Куприну недостаточно представить искусство всеобщим, народным и доступным: для полной цельности оно должно быть еще и всепобеждающим. Для этого Куприн и отправляет носителя концепции искусства на фронт — приобретать опыт бесстрашия. Эпизод Русско-японской войны занимает ничтожно малое место в повествовании, а военный опыт главного героя подчинен художественным целям, не имеющим ничего общего с осмыслением опыта еврейского солдата в русской армии. Тем не менее, несмотря на то что рассказ Куприна вряд ли может быть использован как исторический источник, в нем, едва ли не впервые в русской литературе, говорится о реальном опыте, приобретенном евреем в армии. Этот опыт оказывается важной характеристикой героя, провозвестника еврейской самообороны.
Память и стиль
В отличие от произведений художественной литературы, мемуары традиционно рассматриваются историками как важнейший первоисточник. Что с этой точки зрения дают нам воспоминания бывших солдат и кантонистов русской армии — евреев по происхождению?
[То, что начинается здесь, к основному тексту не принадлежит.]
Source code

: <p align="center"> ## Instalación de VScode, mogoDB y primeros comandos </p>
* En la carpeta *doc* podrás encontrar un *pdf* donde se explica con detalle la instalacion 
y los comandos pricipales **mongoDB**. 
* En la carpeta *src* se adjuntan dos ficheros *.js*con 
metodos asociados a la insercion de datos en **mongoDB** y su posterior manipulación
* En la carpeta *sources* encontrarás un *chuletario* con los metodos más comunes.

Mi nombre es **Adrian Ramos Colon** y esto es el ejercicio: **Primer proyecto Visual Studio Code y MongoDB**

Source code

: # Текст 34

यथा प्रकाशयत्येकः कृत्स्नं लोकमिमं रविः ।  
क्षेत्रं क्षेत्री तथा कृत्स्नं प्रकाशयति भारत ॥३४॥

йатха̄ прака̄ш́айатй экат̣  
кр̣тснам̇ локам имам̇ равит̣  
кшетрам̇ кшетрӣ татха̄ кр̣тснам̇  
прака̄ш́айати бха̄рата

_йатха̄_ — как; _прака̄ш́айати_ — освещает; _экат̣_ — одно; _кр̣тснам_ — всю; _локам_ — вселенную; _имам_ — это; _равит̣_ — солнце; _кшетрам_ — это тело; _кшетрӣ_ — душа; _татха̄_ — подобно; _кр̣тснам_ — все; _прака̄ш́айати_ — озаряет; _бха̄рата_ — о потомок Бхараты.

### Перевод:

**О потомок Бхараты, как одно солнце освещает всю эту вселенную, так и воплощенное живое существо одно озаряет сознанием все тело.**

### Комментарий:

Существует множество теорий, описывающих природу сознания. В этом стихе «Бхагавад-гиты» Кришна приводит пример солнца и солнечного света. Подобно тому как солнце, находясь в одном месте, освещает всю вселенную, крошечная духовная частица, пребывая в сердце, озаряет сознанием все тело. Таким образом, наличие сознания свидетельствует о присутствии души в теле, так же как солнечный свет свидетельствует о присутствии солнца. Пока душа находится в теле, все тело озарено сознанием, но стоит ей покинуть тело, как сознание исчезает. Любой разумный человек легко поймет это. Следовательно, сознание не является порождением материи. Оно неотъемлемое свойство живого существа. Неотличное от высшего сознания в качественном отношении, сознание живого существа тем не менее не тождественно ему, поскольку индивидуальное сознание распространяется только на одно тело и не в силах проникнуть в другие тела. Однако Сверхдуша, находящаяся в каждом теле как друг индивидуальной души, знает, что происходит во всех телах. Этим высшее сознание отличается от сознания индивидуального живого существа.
Начнем с мемуаров С.Х. Бейлина, опубликованных «Еврейской стариной» в двух книжках с перерывом в пять лет{1100}. Название публикации подразумевает, что Бейлин, главный раввин Иркутска, предлагает читателям «Еврейской старины» личные воспоминания о конце николаевской рекрутчины. На самом деле в публикации Бейлина есть все что угодно, только не его личные воспоминания. В одном фрагменте Бейлин пересказывает чужие, чуть ли не тридцать лет назад слышанные им рассказы иркутского старожила Якова Ермановича, взятого по набору в солдаты в 1844 г. и оставшегося иудеем. В другом он приводит рассказ царскосельского купца Нанкина из крещеных кантонистов, слышанный Бейлиным, как он сам признает, «давно», в 1880 г. (также за тридцать лет до написания мемуаров и публикации). В третьем он пересказывает историю о казанских кантонистах, которые предпочли утопиться на глазах императора Николая I, но не принимать крещения. Эту историю Бейлин приводит с чужих слов («передана мне Е.Ю. Марголиным в Петербурге») и справедливо называет ее «народной легендой». Четвертый фрагмент — также не личные воспоминания, а дневниковая запись «разговора, слышанного в 1886 году в Царском Селе». Пятый фрагмент — отрывки из притчи, произнесенной в домовой молельне Михелем Лихтмахером и представляющей собой гипотетический диалог между Николаем и Всевышним по поводу еврейского милосердия, решенный в традиционном еврейском жанре субботней проповеди.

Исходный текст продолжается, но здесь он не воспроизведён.